On Saturday, they return to Morgantown for a 30th anniversary celebration.

“We had some fifth-year seniors and a dynamic young quarterback, so I thought we had a real shot to be good,” Nehlen recalled this week.

“Now, did I think we’d play for the national championship? Well, that’s a dream for everybody.”

The dream materialized against Notre Dame in the winner-take-all Fiesta Bowl, where the magical ride culminated in a slew of injuries and a 34-21 loss. Standout safety Darrell Whitmore had broken his leg in Week 11, and Heisman-finalist quarterback Major Harris was made one-dimensional by a separated shoulder on the opening series against the Irish.

“To be honest, I thought we were better than Notre Dame, but we had a lot of things go wrong and we just didn’t get it done that day,” Nehlen said.

“Still, their legacy is something no other West Virginia football team has ever done. What a great bunch of guys and a fun team.”

So fun, that a teenaged Dana Holgorsen became a fan 700 miles away in Mount Pleasant, Iowa.

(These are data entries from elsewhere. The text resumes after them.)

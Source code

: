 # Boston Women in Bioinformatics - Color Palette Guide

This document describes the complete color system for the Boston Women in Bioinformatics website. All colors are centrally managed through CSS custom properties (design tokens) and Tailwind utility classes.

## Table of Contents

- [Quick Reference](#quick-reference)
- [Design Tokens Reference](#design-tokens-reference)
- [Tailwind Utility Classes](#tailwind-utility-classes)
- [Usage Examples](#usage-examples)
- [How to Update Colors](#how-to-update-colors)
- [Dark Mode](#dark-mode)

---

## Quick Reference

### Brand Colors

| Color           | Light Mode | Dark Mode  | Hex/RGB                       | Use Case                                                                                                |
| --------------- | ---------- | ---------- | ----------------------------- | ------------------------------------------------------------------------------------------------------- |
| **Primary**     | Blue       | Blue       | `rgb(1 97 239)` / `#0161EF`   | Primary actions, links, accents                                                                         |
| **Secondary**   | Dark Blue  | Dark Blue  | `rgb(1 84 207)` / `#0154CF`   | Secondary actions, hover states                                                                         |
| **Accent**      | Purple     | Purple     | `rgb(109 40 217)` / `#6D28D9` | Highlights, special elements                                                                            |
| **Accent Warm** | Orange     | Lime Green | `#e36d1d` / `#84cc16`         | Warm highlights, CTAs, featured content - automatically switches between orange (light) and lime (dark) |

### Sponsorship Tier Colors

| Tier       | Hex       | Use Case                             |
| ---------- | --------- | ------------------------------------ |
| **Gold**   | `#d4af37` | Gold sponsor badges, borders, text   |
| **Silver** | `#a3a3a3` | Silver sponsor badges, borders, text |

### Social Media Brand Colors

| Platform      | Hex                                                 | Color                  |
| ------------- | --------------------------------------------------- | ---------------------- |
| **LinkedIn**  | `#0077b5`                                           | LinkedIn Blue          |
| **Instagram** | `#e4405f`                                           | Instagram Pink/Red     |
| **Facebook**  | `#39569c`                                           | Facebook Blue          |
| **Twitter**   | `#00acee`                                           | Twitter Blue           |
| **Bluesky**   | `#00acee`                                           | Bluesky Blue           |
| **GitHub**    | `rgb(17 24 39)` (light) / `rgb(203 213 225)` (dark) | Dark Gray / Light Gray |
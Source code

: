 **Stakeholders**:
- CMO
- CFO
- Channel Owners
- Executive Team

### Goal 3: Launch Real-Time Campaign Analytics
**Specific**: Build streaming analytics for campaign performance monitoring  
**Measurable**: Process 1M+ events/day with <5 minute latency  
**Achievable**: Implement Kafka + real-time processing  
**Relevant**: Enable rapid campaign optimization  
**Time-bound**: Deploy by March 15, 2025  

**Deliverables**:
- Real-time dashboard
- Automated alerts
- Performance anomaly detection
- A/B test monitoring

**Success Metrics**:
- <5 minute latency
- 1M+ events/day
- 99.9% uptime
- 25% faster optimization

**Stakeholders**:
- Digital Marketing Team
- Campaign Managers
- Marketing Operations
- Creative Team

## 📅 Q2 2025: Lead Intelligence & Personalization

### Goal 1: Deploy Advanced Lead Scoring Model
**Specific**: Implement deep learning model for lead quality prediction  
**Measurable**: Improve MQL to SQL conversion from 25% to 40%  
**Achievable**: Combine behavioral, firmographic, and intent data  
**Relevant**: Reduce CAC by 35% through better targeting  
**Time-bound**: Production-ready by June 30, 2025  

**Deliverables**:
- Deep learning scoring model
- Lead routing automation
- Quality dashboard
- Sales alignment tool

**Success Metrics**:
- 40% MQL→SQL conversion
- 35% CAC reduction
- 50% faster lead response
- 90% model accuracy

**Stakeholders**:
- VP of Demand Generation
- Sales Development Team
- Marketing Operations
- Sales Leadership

“I remember wearing a West Virginia sweatshirt my senior year in high school, and it was because of that ’88 team,” he said. “They were undefeated, and obviously Major Harris, Coach Don Nehlen and all of those guys I admired from afar.”

With dazzling scrambles and deep throws by Harris fueling the nation’s second-highest scoring offense, WVU dominated its first three opponents Bowling Green, Cal State Fullerton and Maryland by a combined 162-48.

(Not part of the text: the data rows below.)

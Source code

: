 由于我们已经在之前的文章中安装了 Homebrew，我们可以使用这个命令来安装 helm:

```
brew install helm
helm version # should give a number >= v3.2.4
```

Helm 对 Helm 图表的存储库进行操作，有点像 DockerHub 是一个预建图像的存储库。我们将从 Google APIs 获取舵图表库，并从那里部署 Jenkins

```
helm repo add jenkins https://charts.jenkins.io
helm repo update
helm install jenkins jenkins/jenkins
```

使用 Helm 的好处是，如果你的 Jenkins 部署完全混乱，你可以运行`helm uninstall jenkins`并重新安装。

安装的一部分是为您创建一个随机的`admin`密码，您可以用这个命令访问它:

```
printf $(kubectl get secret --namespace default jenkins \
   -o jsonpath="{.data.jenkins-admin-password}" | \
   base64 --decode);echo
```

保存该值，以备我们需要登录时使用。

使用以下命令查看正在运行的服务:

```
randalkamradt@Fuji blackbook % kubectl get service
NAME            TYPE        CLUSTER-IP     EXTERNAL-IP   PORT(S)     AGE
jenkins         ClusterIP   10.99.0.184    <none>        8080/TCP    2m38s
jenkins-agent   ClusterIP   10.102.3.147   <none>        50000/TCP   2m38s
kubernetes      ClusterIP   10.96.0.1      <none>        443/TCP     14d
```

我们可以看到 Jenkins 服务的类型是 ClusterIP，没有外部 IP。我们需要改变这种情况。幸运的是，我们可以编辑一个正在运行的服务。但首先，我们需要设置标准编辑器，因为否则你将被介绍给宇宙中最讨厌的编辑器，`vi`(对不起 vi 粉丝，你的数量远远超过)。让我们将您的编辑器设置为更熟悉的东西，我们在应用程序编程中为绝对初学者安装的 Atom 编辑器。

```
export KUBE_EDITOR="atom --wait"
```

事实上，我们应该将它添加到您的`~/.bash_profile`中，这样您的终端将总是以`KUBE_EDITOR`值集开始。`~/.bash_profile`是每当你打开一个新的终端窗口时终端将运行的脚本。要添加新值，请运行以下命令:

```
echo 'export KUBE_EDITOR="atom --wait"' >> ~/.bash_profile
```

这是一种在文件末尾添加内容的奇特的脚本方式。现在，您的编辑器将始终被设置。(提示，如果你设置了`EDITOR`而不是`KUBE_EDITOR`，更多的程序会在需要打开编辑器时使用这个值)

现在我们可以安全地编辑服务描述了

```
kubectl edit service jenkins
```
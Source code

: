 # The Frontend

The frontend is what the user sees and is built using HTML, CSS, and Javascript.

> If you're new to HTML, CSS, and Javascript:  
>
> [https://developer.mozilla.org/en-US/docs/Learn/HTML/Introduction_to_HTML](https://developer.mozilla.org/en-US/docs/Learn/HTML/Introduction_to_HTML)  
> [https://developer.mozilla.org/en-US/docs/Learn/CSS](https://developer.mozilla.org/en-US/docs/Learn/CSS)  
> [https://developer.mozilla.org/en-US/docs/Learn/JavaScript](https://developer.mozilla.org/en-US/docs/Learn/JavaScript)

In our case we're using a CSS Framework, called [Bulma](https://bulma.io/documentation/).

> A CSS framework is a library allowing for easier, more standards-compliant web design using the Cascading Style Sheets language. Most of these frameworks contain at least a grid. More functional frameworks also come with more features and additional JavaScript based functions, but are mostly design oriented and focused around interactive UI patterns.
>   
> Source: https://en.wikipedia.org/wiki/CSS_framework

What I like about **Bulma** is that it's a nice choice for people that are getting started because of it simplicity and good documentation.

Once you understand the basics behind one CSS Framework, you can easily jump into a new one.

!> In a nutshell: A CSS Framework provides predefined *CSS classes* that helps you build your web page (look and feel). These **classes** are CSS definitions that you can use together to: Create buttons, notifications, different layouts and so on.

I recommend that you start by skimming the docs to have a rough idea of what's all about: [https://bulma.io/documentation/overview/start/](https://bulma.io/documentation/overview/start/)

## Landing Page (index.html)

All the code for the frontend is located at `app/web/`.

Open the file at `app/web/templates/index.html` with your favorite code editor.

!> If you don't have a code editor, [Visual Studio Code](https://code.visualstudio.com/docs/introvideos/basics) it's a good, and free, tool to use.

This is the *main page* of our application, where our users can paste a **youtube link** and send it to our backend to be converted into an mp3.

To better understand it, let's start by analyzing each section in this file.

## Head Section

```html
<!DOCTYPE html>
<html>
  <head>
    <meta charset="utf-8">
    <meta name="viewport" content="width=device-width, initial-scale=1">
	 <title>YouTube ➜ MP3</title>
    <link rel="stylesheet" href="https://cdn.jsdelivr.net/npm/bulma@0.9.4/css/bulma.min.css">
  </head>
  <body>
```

In Week 4, the Mountaineers climbed into the top 10 by winning easily at No. 16 Pitt, 31-10.

“The last half of the ’87 season we really became a good football team, and those guys were all back,” Nehlen said. “I felt if we could get by Pitt up there, then we had a real chance.”

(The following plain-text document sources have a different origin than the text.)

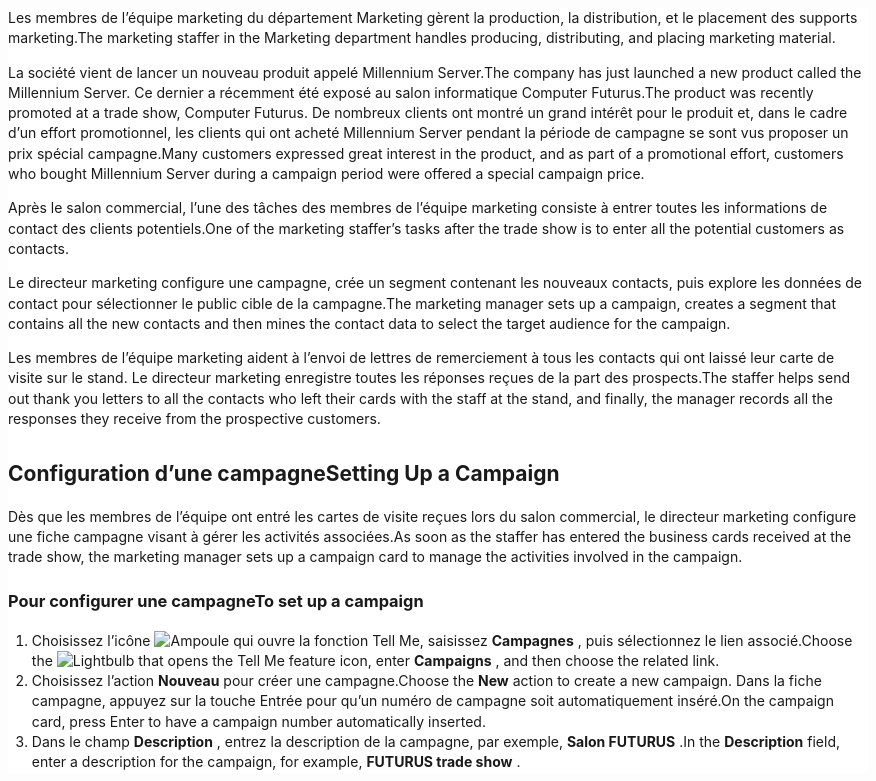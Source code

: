  <span data-ttu-id="e8a28-131">Les membres de l’équipe marketing du département Marketing gèrent la production, la distribution, et le placement des supports marketing.</span><span class="sxs-lookup"><span data-stu-id="e8a28-131">The marketing staffer in the Marketing department handles producing, distributing, and placing marketing material.</span></span>  

 <span data-ttu-id="e8a28-132">La société vient de lancer un nouveau produit appelé Millennium Server.</span><span class="sxs-lookup"><span data-stu-id="e8a28-132">The company has just launched a new product called the Millennium Server.</span></span> <span data-ttu-id="e8a28-133">Ce dernier a récemment été exposé au salon informatique Computer Futurus.</span><span class="sxs-lookup"><span data-stu-id="e8a28-133">The product was recently promoted at a trade show, Computer Futurus.</span></span> <span data-ttu-id="e8a28-134">De nombreux clients ont montré un grand intérêt pour le produit et, dans le cadre d’un effort promotionnel, les clients qui ont acheté Millennium Server pendant la période de campagne se sont vus proposer un prix spécial campagne.</span><span class="sxs-lookup"><span data-stu-id="e8a28-134">Many customers expressed great interest in the product, and as part of a promotional effort, customers who bought Millennium Server during a campaign period were offered a special campaign price.</span></span>  

 <span data-ttu-id="e8a28-135">Après le salon commercial, l’une des tâches des membres de l’équipe marketing consiste à entrer toutes les informations de contact des clients potentiels.</span><span class="sxs-lookup"><span data-stu-id="e8a28-135">One of the marketing staffer’s tasks after the trade show is to enter all the potential customers as contacts.</span></span>  

 <span data-ttu-id="e8a28-136">Le directeur marketing configure une campagne, crée un segment contenant les nouveaux contacts, puis explore les données de contact pour sélectionner le public cible de la campagne.</span><span class="sxs-lookup"><span data-stu-id="e8a28-136">The marketing manager sets up a campaign, creates a segment that contains all the new contacts and then mines the contact data to select the target audience for the campaign.</span></span>  

 <span data-ttu-id="e8a28-137">Les membres de l’équipe marketing aident à l’envoi de lettres de remerciement à tous les contacts qui ont laissé leur carte de visite sur le stand. Le directeur marketing enregistre toutes les réponses reçues de la part des prospects.</span><span class="sxs-lookup"><span data-stu-id="e8a28-137">The staffer helps send out thank you letters to all the contacts who left their cards with the staff at the stand, and finally, the manager records all the responses they receive from the prospective customers.</span></span>  

## <a name="setting-up-a-campaign"></a><span data-ttu-id="e8a28-138">Configuration d’une campagne</span><span class="sxs-lookup"><span data-stu-id="e8a28-138">Setting Up a Campaign</span></span>  
 <span data-ttu-id="e8a28-139">Dès que les membres de l’équipe ont entré les cartes de visite reçues lors du salon commercial, le directeur marketing configure une fiche campagne visant à gérer les activités associées.</span><span class="sxs-lookup"><span data-stu-id="e8a28-139">As soon as the staffer has entered the business cards received at the trade show, the marketing manager sets up a campaign card to manage the activities involved in the campaign.</span></span>  

### <a name="to-set-up-a-campaign"></a><span data-ttu-id="e8a28-140">Pour configurer une campagne</span><span class="sxs-lookup"><span data-stu-id="e8a28-140">To set up a campaign</span></span>  

1.  <span data-ttu-id="e8a28-141">Choisissez l’icône ![Ampoule qui ouvre la fonction Tell Me](media/ui-search/search_small.png "Dites-moi ce que vous voulez faire"), saisissez **Campagnes** , puis sélectionnez le lien associé.</span><span class="sxs-lookup"><span data-stu-id="e8a28-141">Choose the ![Lightbulb that opens the Tell Me feature](media/ui-search/search_small.png "Tell me what you want to do") icon, enter **Campaigns** , and then choose the related link.</span></span>  
2.  <span data-ttu-id="e8a28-142">Choisissez l’action **Nouveau** pour créer une campagne.</span><span class="sxs-lookup"><span data-stu-id="e8a28-142">Choose the **New** action to create a new campaign.</span></span> <span data-ttu-id="e8a28-143">Dans la fiche campagne, appuyez sur la touche Entrée pour qu’un numéro de campagne soit automatiquement inséré.</span><span class="sxs-lookup"><span data-stu-id="e8a28-143">On the campaign card, press Enter to have a campaign number automatically inserted.</span></span>  
3.  <span data-ttu-id="e8a28-144">Dans le champ **Description** , entrez la description de la campagne, par exemple, **Salon FUTURUS** .</span><span class="sxs-lookup"><span data-stu-id="e8a28-144">In the **Description** field, enter a description for the campaign, for example, **FUTURUS trade show** .</span></span>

West Virginia hit its stride during a 59-19 blowout of Boston College and made an emphatic statement by emptying the bench in a 51-30 romp over Penn State.

Most impressive was a 31-9 dominance of No. 14 Syracuse in the regular-season finale at Mountaineer Field. Afterward, sports information director Shelly Poe approached Nehlen in the locker room.

She said, “Coach, nobody has left the stadium. They’re all here. All 60,000 of them. I think it’d be great if you let the team go back out there.”

When Nehlen took her advice, it led to what he called “maybe the most unbelievable scene in the history of West Virginia football” — those players and fans savoring the moment.

Some of emotions will come rushing back this weekend, though Nehlen said he’s proudest about what many of the players accomplished after graduation.

“It’s just great to see them again, to talk to them about their families and to hear what their kids are doing,” he said. “The wins and losses have a tendency to disappear as you get a little older, but your players just have a special place in your heart.

“I remember every one of them. I know where they’re from and I know most of their moms and dads. I remember being in their houses recruiting them. It seems like yesterday.”